Treating the Whole Patient: Evaluating the Use of Depression Treatments during the Year Following a New Colorectal or Breast Cancer Diagnosis.  This project utilizes secondary administrative claims data contained within UNC’s Lineberger Integrated Cancer Information and Surveillance System (ICISS). A part of this project focuses on obtaining and linking pharmacy claims data from Medicare Part D plans to allow the research team to evaluate mental health pharmacotherapy in the Medicare-eligible population along with other insured NC residents. Th overall aims of the project are to: 1) evaluate patterns of antidepressant and mental health couseling services use among patients during the year following a new cancer diagnosis, 2) determine whether patient or cancer-related characteristics are associated with treatment use patterns, and 3) determine whether provider or systems-level characteristics are associated with treatment use patterns.

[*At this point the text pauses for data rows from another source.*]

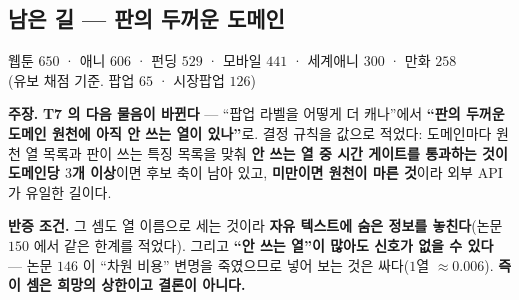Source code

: \documentclass[10pt,a4paper]{article}
\newcommand{\claim}[2]{\begin{claimbox}\textbf{주장.} #1\par\smallskip
  \textcolor{gray!70}{\textbf{반증 조건.} #2}\end{claimbox}}
\begin{document}
\subsection*{남은 길 --- 판의 두꺼운 도메인}

\begin{center}
웹툰 $650$ · 애니 $606$ · 펀딩 $529$ · 모바일 $441$ · 세계애니 $300$ · 만화 $258$\\
(유보 채점 기준. 팝업 $65$ · 시장팝업 $126$)
\end{center}

\claim{\textbf{T7 의 다음 물음이 바뀐다} --- ``팝업 라벨을 어떻게 더 캐나''에서
\textbf{``판의 두꺼운 도메인 원천에 아직 안 쓰는 열이 있나''}로. 결정 규칙을 값으로
적었다: 도메인마다 원천 열 목록과 판이 쓰는 특징 목록을 맞춰 \textbf{안 쓰는 열 중 시간
게이트를 통과하는 것이 도메인당 $3$개 이상}이면 후보 축이 남아 있고, \textbf{미만이면
원천이 마른 것}이라 외부 API 가 유일한 길이다.}
{그 셈도 열 이름으로 세는 것이라 \textbf{자유 텍스트에 숨은 정보를 놓친다}(논문 $150$
에서 같은 한계를 적었다). 그리고 \textbf{``안 쓰는 열''이 많아도 신호가 없을 수
있다} --- 논문 $146$ 이 ``차원 비용'' 변명을 죽였으므로 넣어 보는 것은 싸다($1$열
$\approx 0.006$). \textbf{즉 이 셈은 희망의 상한이고 결론이 아니다.}}
\end{document}

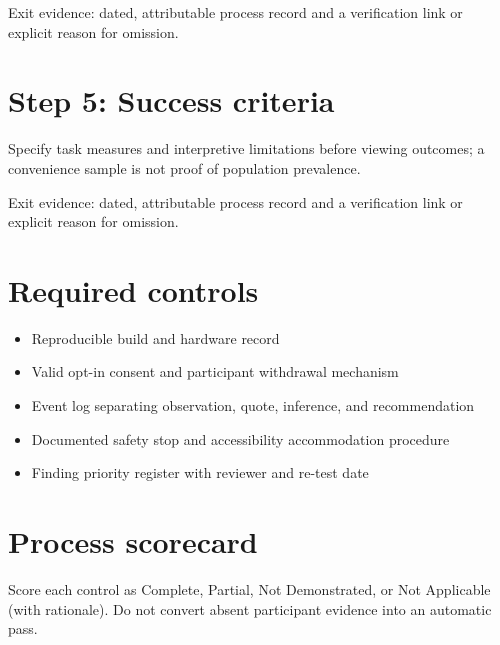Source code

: \documentclass[11pt]{article}
\begin{document}
Exit evidence: dated, attributable process record and a verification link or explicit reason for omission.


\section{Step 5: Success criteria}
Specify task measures and interpretive limitations before viewing outcomes; a convenience sample is not proof of population prevalence.

Exit evidence: dated, attributable process record and a verification link or explicit reason for omission.


\section{Required controls}
\begin{itemize}
\item Reproducible build and hardware record
\item Valid opt-in consent and participant withdrawal mechanism
\item Event log separating observation, quote, inference, and recommendation
\item Documented safety stop and accessibility accommodation procedure
\item Finding priority register with reviewer and re-test date
\end{itemize}

\section{Process scorecard}
Score each control as Complete, Partial, Not Demonstrated, or Not Applicable (with rationale). Do not convert absent participant evidence into an automatic pass.
\end{document}
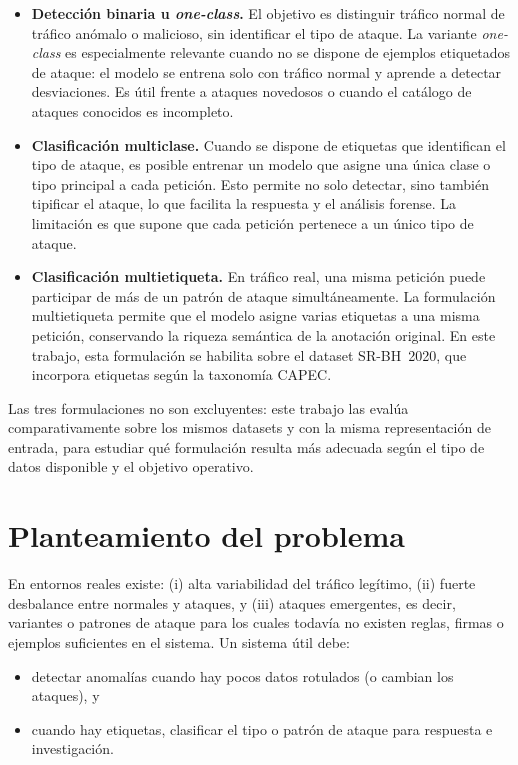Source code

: \documentclass[12pt,oneside]{report}
\begin{document}
\begin{itemize}[leftmargin=*]
  \item \textbf{Detección binaria u \textit{one-class}.} El objetivo es distinguir tráfico normal de tráfico anómalo o malicioso, sin identificar el tipo de ataque. La variante \textit{one-class} es especialmente relevante cuando no se dispone de ejemplos etiquetados de ataque: el modelo se entrena solo con tráfico normal y aprende a detectar desviaciones. Es útil frente a ataques novedosos o cuando el catálogo de ataques conocidos es incompleto.

  \item \textbf{Clasificación multiclase.} Cuando se dispone de etiquetas que identifican el tipo de ataque, es posible entrenar un modelo que asigne una única clase o tipo principal a cada petición. Esto permite no solo detectar, sino también tipificar el ataque, lo que facilita la respuesta y el análisis forense. La limitación es que supone que cada petición pertenece a un único tipo de ataque.

  \item \textbf{Clasificación multietiqueta.} En tráfico real, una misma petición puede participar de más de un patrón de ataque simultáneamente. La formulación multietiqueta permite que el modelo asigne varias etiquetas a una misma petición, conservando la riqueza semántica de la anotación original. En este trabajo, esta formulación se habilita sobre el dataset SR-BH~2020, que incorpora etiquetas según la taxonomía CAPEC.
\end{itemize}

Las tres formulaciones no son excluyentes: este trabajo las evalúa comparativamente sobre los mismos datasets y con la misma representación de entrada, para estudiar qué formulación resulta más adecuada según el tipo de datos disponible y el objetivo operativo.

\section{Planteamiento del problema}
En entornos reales existe: (i) alta variabilidad del tráfico legítimo, (ii) fuerte desbalance entre normales y ataques,
y (iii) ataques emergentes, es decir, variantes o patrones de ataque para los cuales todavía no existen reglas, firmas o ejemplos suficientes en el sistema. Un sistema útil debe:
\begin{itemize}[leftmargin=*]
  \item detectar anomalías cuando hay pocos datos rotulados (o cambian los ataques), y
  \item cuando hay etiquetas, clasificar el tipo o patrón de ataque para respuesta e investigación.
\end{itemize}
\end{document}
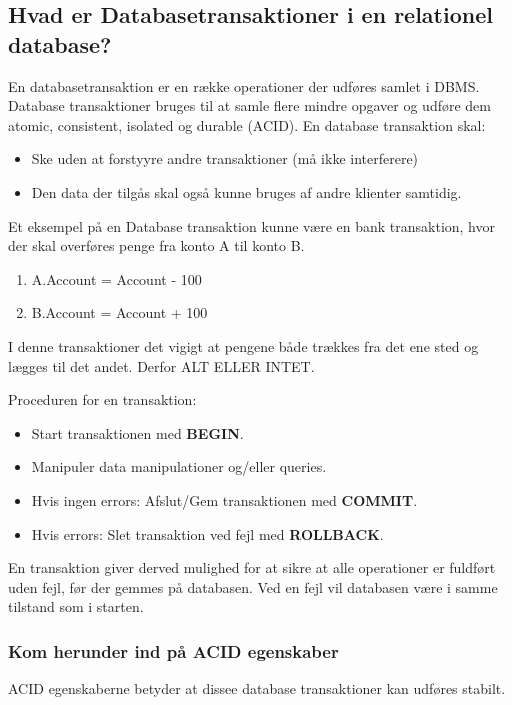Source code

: \newpage

\subsection{Hvad er Databasetransaktioner i en relationel database?}
En databasetransaktion er en række operationer der udføres samlet i DBMS. Database transaktioner bruges til at samle flere mindre opgaver og udføre dem atomic, consistent, isolated og durable (ACID). En database transaktion skal:

\begin{itemize}
	\item Ske uden at forstyyre andre transaktioner (må ikke interferere)
	\item Den data der tilgås skal også kunne bruges af andre klienter samtidig.
\end{itemize}

Et eksempel på en Database transaktion kunne være en bank transaktion, hvor der skal overføres penge fra konto A til konto B.

\begin{enumerate}
	\item A.Account = Account - 100
	\item B.Account = Account + 100 
\end{enumerate}

I denne transaktioner det vigigt at pengene både trækkes fra det ene sted og lægges til det andet. Derfor ALT ELLER INTET.

Proceduren for en transaktion:

\begin{itemize}
	\item Start transaktionen med \textbf{BEGIN}.
	\item Manipuler data manipulationer og/eller queries.
	\item Hvis ingen errors: Afslut/Gem transaktionen med \textbf{COMMIT}.
	\item Hvis errors: Slet transaktion ved fejl med \textbf{ROLLBACK}.
\end{itemize}

En transaktion giver derved mulighed for at sikre at alle operationer er fuldført uden fejl, før der gemmes på databasen. Ved en fejl vil databasen være i samme tilstand som i starten.
\subsubsection{Kom herunder ind på ACID egenskaber}
ACID egenskaberne betyder at dissee database transaktioner kan udføres stabilt.

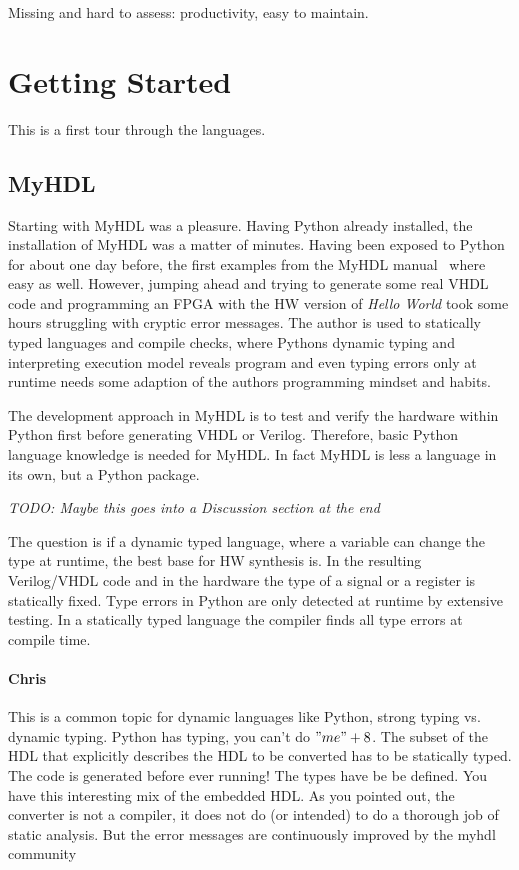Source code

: \documentclass[a4paper, conference]{IEEEtran}
\newcommand{\todo}[1]{{\emph{TODO: #1}}}
\newcommand{\comment}[3]{\paragraph*{\textbf{#1}}{\color{#3}#2}}
\newcommand{\cfelton}[1]{\comment{Chris}{#1}{Blue}}
\begin{document}
Missing and hard to assess: productivity, easy to maintain.

\section{Getting Started}

This is a first tour through the languages.

\subsection{MyHDL}

Starting with MyHDL was a pleasure. Having Python already installed, the installation
of MyHDL was a matter of minutes. Having been exposed to Python for about one
day before, the first examples from the MyHDL manual~\cite{myhdl:2010} where easy as well.
However, jumping ahead and trying to generate some real VHDL code and programming
an FPGA with the HW version of \emph{Hello World} took some hours struggling
with cryptic error messages. The author is used to statically typed languages and
compile checks, where Pythons dynamic typing and interpreting execution model
reveals program and even typing errors only at runtime needs some adaption of
the authors programming mindset and habits.

The development approach in MyHDL is to test and verify the hardware within Python first
before generating VHDL or Verilog. Therefore, basic Python language knowledge is
needed for MyHDL. In fact MyHDL is less a language in its own, but a Python package.

\todo{Maybe this goes into a Discussion section at the end}

The question is if a dynamic typed language, where a variable can change the type
at runtime, the best base for HW synthesis is. In the resulting Verilog/VHDL code and
in the hardware the type of a signal or a register is statically fixed. Type errors in
Python are only detected at runtime by extensive testing. In a statically typed
language the compiler finds all type errors at compile time.

\cfelton{This is a common topic for dynamic languages like Python, strong typing
vs. dynamic typing.  Python has typing, you can't do $"me"+8$.  The subset of 
the HDL that explicitly describes the HDL to be converted has to be statically
typed.  The code is generated before ever running!  The types have be be defined.
You have this interesting mix of the embedded HDL.  As you pointed out, the converter
is not a compiler, it does not do (or intended) to do a thorough job of static 
analysis.  But the error messages are continuously improved by the myhdl community}
\end{document}
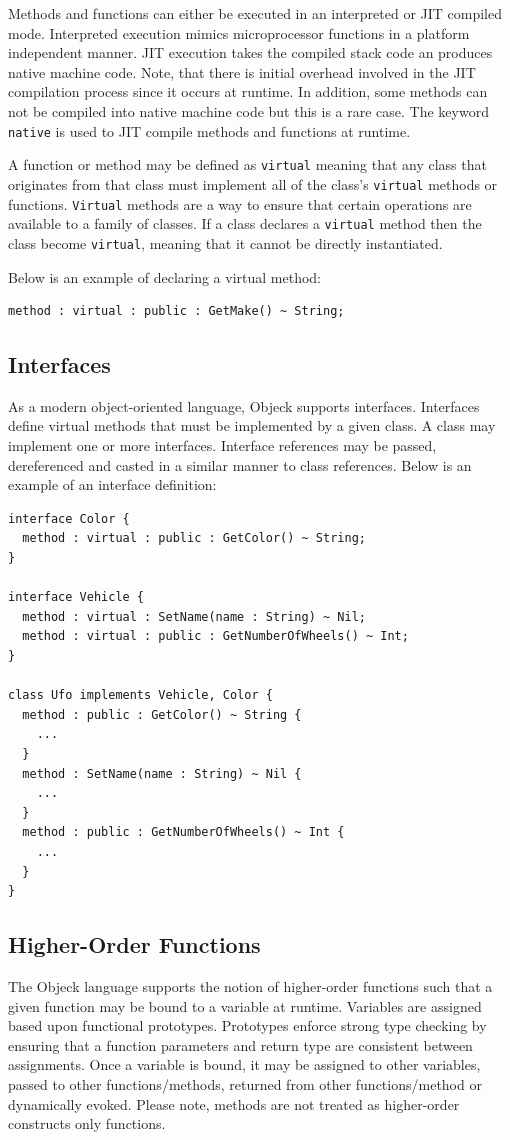 \documentclass[11pt]{article}
\begin{document}
Methods and functions can either be executed in an interpreted or JIT
compiled mode. Interpreted execution mimics microprocessor functions
in a platform independent manner. JIT execution takes the compiled
stack code an produces native machine code. Note, that there is
initial overhead involved in the JIT compilation process since it
occurs at runtime. In addition, some methods can not be compiled into
native machine code but this is a rare case.  The keyword
\texttt{native} is used to JIT compile methods and functions at
runtime.

A function or method may be defined as \texttt{virtual} meaning that
any class that originates from that class must implement all of the
class's \texttt{virtual} methods or functions.  \texttt{Virtual}
methods are a way to ensure that certain operations are available to a
family of classes. If a class declares a \texttt{virtual} method then
the class become \texttt{virtual}, meaning that it cannot be directly
instantiated.

Below is an example of declaring a virtual method:
\begin{verbatim}
method : virtual : public : GetMake() ~ String;
\end{verbatim}

\subsection{Interfaces}
As a modern object-oriented language, Objeck supports interfaces.
Interfaces define virtual methods that must be implemented by a given
class.  A class may implement one or more interfaces.  Interface
references may be passed, dereferenced and casted in a similar manner to class
references.  Below is an example of an interface definition:

\begin{verbatim}
interface Color {
  method : virtual : public : GetColor() ~ String;
}

interface Vehicle {
  method : virtual : SetName(name : String) ~ Nil;
  method : virtual : public : GetNumberOfWheels() ~ Int;
}

class Ufo implements Vehicle, Color {
  method : public : GetColor() ~ String {
    ...
  }
  method : SetName(name : String) ~ Nil {
    ...
  }
  method : public : GetNumberOfWheels() ~ Int {
    ...
  }
}
\end{verbatim}

\subsection{Higher-Order Functions}
The Objeck language supports the notion of higher-order functions such
that a given function may be bound to a variable at runtime.
Variables are assigned based upon functional prototypes.  Prototypes
enforce strong type checking by ensuring that a function parameters
and return type are consistent between assignments.  Once a variable
is bound, it may be assigned to other variables, passed to other
functions/methods, returned from other functions/method or dynamically
evoked.  Please note, methods are not treated as higher-order
constructs only functions.
\end{document}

ICCS Directed Physical Activity Enhancement for Colon Cancer Survivors.  The project team is developing an Interactive Cancer Communication System (ICCS) for smart phones called Mobile Comprehensive Health Enhancement Support System (mCHESS). This innovative smart phone intervention draws on our previous successful research to increase physical activity and to improve quality of life of cancer survivors; mCHESS will provide health information, tools, and a support system adapted from these evidence-based programs (FRESH START and CHESS).  The primary aim of the study is to determine if mCHESS offers a more effective behavioral change intervention compared to usual care practice.

Self-Generated Health Information (SGHI) Consortium. University of North Carolina at Chapel Hill School of Information and Library Science and the RTI International Center for the Advancement of Health IT have joined forces to lead the creation of a Self-Generated Health Information (SGHI) Consortium to develop an SGHI Exchange Market.  SGHI is information created, recorded, gathered, or inferred by or from individuals by a variety of applications and devices, such as Mobile Health Applications, Activity Tracking Sensors, Running Applications, Calorie Counting Applications, Genome Analysis Applications and many others.  The standards-based SGHI Exchange Market will use open architecture in combination with rewards-based strategy to promote sharing of information between providers, technology companies, payers, researchers and individuals.